Background: This study was designed to apply modern statistical methods to evaluate risk factors for anastomotic leakage after rectal cancer resection in a retrospective cohort of patients who received a colorectostomy. Whereas a diverting stoma and tumor height are considered proven risk factors for anastomotic leakage, a lack of evidence about additional risk factors persists.
Methods: In a single-center study, 527 consecutive patients who received a colorectostomy after rectal cancer resection between 1991 and 2008 were retrospectively assessed. In addition to traditional uni- and multivariate regression, locally weighted scatterplot smoothing (LOWESS) regression and bootstrap analysis were applied to increase internal validity.
Results: Anastomotic leakage occurred in 70 patients (13.3%; 95% confidence interval (CI), 10.5-16.5%) and mortality was 2.5% (95% CI, 1.4-4.2%). Diverting stoma (odds ratio (OR), 0.4; 95% CI, 0.17-0.61) and tumor height (OR, 0.88; 95% CI, 0.8-0.94) were proven to be protective.

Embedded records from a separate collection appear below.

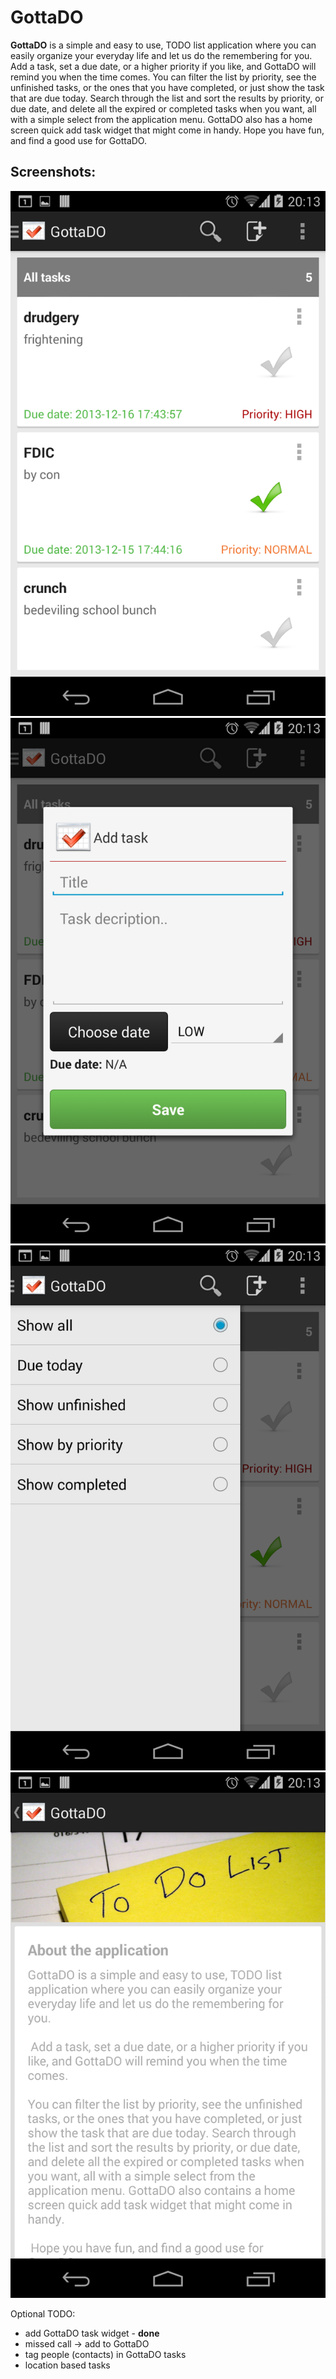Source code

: GottaDO
=======

**GottaDO** is a simple and easy to use, TODO list application where you can easily 
organize your everyday life and let us do the remembering for you. Add a task, set a 
due date, or a higher priority if you like, and GottaDO will remind you when the 
time comes. You can filter the list by priority, see the unfinished tasks, or the ones 
that you have completed, or just show the task that are due today. Search through the 
list and sort the results by priority, or due date, and delete all the expired or 
completed tasks when you want, all with a simple select from the application menu.
GottaDO also has a home screen quick add task widget that might come in handy.
Hope you have fun, and find a good use for GottaDO.

Screenshots:
-----------

![Main Screen](screenshots/Screenshot_2013-12-15-20-13-21.png "The Main screen of the application") ![Add Task](screenshots/Screenshot_2013-12-15-20-13-07.png "Add a task") ![Side Menu](screenshots/Screenshot_2013-12-15-20-13-30.png "Side menu for filtering the tasks") ![About Screen](screenshots/Screenshot_2013-12-15-20-13-47.png "About screen")

Optional TODO:
- add GottaDO task widget - **done**
- missed call -> add to GottaDO
- tag people (contacts) in GottaDO tasks
- location based tasks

Neoadjuvant radiotherapy (OR, 2.15; 95% CI, 1.58-4.24) and intraoperative blood loss (OR, 1.05; 95% CI, 1.02-1.09) had a derogatory effect. Bootstrap analysis identified pre-existing vascular disease (95.5%), more advanced UICC stage III or IV tumors (95.7% or 91.5%, respectively), and intraoperative (96.1%) and postoperative (99.4%) blood substitution as harmful. Both intraoperative and postoperative blood substitution caused a dose-dependent increase in risk.
Conclusions: Applying statistical resampling methods identified intraoperative blood loss, blood substitution, vascular disease, and advanced UICC stage as risk factors for anastomotic leakage. Greater distances between the tumor and the anal verge and performance of a diverting stoma were associated with a decreased risk of anastomotic leakage.